From the front, the sculpture is an opaque spherical wall with only a small cluster of tubes that you can see through. This cluster is like an eye that follows you around as you move and which grows or shrinks depending upon your proximity to the sculpture.
The opposite side of the sculpture provides an entirely different effect. The spherical arrangement of the tubes means that there is a point where the centerlines of all the tubes converge — the focal point of the lens. At this point, you can see through all of the tubes, and the sculpture becomes almost invisible.
As you move away from the focal point, your view once again is obstructed by the tubes but is replaced by other spectacular effects created by light passing through the tubes’ reflective interior. In this photo, you can distinguish the image of a person on the other side even though the person is partially hidden.
The guy in the red shirt is the artist, and the other guy is Jessiah (an employee of AquaJet).
Check out this short video of the tube sculpture being built, and pay special attention to the sparks falling down on the far side of the tubes. You don’t actually see the sparks, but wherever a spark goes past a tube, it lights up the entire tube, creating a beautiful cascade of colored lights!
Emil had been working at developing this type of sculpture before he ever knew about us. When he first contacted us, he had already built several large prototypes out of cardboard tubes and was ready to take it to the next level. He built the first aluminum version in his own shop. Initially, our only involvement was waterjet cutting the tube spacers, but we ended up also fabricating the bases, as well as using our 3D software to aid in the design of the sculpture.

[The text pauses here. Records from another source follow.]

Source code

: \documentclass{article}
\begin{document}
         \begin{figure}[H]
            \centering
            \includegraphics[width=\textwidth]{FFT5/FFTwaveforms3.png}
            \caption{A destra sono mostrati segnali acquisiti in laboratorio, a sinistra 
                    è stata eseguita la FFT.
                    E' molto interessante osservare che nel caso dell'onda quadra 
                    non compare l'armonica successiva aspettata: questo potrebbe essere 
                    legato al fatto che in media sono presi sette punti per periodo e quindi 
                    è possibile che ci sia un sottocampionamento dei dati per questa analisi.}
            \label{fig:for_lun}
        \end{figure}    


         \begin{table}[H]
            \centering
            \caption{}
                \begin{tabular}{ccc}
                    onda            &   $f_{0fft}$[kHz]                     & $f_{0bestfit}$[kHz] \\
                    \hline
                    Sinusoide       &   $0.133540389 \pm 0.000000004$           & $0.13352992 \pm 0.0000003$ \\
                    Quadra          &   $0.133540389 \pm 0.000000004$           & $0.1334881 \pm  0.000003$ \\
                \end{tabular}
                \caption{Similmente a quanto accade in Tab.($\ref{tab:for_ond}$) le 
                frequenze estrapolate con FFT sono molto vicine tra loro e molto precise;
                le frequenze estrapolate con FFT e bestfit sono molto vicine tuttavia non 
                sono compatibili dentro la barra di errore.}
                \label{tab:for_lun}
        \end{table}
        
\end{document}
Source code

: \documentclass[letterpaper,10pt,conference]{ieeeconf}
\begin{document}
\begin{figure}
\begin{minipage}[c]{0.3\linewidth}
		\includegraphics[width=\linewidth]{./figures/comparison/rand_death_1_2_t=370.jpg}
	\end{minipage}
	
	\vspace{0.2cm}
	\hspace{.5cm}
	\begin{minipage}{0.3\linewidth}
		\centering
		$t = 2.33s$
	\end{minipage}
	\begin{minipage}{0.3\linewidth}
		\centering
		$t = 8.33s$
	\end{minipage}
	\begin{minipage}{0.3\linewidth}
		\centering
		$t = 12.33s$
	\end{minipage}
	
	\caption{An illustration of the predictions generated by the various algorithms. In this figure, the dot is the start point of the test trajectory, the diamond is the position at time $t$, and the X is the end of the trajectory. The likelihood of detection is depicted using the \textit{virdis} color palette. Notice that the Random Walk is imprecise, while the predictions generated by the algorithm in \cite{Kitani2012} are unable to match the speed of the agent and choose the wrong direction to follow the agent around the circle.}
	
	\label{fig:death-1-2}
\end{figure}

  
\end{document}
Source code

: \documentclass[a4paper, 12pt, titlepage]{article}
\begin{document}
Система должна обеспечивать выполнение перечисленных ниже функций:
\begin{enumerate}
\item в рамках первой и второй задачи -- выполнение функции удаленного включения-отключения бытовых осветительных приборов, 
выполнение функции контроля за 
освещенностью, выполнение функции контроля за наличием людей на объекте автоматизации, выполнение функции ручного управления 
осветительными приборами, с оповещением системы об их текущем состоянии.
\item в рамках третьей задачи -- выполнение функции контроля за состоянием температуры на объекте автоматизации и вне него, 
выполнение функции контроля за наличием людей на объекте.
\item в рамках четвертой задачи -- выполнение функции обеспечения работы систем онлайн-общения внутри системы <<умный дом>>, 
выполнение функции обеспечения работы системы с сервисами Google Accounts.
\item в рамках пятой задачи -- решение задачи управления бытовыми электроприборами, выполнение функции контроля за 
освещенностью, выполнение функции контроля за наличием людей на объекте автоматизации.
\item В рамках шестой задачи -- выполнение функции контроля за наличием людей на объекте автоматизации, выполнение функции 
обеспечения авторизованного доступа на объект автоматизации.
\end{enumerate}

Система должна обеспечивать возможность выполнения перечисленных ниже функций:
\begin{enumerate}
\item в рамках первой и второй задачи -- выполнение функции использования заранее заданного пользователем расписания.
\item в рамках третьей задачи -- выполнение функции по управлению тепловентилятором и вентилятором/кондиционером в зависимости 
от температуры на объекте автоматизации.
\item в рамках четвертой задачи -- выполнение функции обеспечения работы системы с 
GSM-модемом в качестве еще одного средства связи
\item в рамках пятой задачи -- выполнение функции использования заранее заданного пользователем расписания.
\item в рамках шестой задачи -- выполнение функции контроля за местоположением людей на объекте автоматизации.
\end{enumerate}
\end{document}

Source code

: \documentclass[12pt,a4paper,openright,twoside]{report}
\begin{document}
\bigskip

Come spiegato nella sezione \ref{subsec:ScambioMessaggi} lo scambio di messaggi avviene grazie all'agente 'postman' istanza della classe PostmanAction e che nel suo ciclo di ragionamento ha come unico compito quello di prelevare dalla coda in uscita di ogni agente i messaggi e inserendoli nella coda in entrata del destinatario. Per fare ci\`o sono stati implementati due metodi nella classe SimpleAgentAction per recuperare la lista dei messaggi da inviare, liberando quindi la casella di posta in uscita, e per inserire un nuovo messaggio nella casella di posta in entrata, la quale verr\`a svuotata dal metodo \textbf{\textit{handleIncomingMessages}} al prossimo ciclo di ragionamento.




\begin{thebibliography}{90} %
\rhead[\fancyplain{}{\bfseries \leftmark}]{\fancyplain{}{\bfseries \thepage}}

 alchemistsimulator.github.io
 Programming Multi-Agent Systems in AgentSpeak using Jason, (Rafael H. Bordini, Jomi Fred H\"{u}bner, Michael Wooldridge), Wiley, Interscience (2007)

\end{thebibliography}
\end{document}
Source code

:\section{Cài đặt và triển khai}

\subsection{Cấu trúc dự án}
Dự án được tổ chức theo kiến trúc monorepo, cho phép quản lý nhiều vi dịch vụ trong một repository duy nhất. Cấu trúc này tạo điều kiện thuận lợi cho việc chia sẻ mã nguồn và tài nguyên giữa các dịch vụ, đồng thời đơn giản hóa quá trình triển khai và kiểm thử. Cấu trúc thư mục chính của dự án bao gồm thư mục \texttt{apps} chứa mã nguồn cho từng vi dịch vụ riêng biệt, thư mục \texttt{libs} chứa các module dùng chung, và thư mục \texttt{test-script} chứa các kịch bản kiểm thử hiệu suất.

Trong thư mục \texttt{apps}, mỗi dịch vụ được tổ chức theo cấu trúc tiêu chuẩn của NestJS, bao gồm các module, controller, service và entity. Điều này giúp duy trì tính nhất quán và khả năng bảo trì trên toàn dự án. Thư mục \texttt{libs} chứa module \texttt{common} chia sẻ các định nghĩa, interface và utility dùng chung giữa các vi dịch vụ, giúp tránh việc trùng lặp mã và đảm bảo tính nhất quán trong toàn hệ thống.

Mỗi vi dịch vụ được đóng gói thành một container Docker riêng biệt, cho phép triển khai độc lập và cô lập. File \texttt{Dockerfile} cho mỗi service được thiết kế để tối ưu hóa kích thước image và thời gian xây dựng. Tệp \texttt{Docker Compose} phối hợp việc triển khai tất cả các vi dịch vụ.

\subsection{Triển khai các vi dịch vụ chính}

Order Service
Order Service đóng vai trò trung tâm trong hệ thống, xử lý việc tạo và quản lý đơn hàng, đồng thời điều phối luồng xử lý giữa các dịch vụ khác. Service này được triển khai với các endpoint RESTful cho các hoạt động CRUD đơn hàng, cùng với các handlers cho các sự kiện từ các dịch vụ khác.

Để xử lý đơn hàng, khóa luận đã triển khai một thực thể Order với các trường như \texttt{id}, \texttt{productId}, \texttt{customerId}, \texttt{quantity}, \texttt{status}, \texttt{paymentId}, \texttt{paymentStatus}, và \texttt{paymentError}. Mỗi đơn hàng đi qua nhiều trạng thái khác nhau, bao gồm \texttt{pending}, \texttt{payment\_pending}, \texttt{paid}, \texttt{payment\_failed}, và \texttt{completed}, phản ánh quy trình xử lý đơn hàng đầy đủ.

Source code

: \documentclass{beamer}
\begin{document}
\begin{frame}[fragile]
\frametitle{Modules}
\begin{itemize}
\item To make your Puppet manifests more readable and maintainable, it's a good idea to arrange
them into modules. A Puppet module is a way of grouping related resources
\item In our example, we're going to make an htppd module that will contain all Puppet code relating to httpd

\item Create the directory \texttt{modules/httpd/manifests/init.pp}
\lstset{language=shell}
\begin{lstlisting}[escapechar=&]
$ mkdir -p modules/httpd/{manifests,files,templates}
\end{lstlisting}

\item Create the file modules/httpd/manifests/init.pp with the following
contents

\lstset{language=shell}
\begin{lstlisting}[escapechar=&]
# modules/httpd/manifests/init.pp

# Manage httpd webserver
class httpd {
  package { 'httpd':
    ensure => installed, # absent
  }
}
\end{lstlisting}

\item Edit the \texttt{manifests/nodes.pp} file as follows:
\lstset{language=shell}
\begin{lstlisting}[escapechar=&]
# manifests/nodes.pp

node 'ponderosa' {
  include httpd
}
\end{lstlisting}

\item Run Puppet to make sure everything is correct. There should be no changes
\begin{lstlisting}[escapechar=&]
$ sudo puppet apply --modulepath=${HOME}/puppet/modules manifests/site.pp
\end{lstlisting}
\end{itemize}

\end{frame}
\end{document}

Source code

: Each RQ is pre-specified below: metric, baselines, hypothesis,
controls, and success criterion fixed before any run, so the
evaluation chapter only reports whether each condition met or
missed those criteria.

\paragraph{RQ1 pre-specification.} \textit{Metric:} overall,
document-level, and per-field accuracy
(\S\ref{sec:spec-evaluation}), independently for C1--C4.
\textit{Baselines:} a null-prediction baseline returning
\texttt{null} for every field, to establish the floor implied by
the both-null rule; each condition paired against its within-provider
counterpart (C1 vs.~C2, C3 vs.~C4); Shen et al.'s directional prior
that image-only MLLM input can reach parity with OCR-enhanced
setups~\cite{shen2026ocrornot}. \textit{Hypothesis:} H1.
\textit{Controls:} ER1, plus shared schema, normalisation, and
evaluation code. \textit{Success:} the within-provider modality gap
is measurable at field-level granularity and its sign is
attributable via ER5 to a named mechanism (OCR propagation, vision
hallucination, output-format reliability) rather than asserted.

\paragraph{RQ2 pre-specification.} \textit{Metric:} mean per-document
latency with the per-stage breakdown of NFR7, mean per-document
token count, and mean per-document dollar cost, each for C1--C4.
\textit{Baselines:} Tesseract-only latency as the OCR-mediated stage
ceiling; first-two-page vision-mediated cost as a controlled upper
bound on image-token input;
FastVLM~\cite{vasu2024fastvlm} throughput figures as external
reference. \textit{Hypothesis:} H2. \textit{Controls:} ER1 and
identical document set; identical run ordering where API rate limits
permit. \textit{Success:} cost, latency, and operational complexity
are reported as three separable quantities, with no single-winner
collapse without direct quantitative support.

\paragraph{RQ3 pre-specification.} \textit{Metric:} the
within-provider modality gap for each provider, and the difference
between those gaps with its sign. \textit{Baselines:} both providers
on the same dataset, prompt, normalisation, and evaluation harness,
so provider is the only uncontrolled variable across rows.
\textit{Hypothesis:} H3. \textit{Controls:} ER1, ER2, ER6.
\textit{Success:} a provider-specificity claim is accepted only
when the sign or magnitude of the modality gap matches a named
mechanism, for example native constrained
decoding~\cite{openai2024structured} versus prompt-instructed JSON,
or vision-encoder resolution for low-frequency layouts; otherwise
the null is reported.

Shortly after Emil finished up the first sculpture, he decided to start on the second one, but this time he wanted us to build it. We didn’t build it entirely on our own, of course. As the artist, it was Emil’s job to determine the placement of the tubes, especially as the sculpture neared completion. The job went exceptionally well, and Emil is already busy dreaming up future projects to do together.
It was definitely a pleasure working with Emil, and we very much look forward to working with him in the future.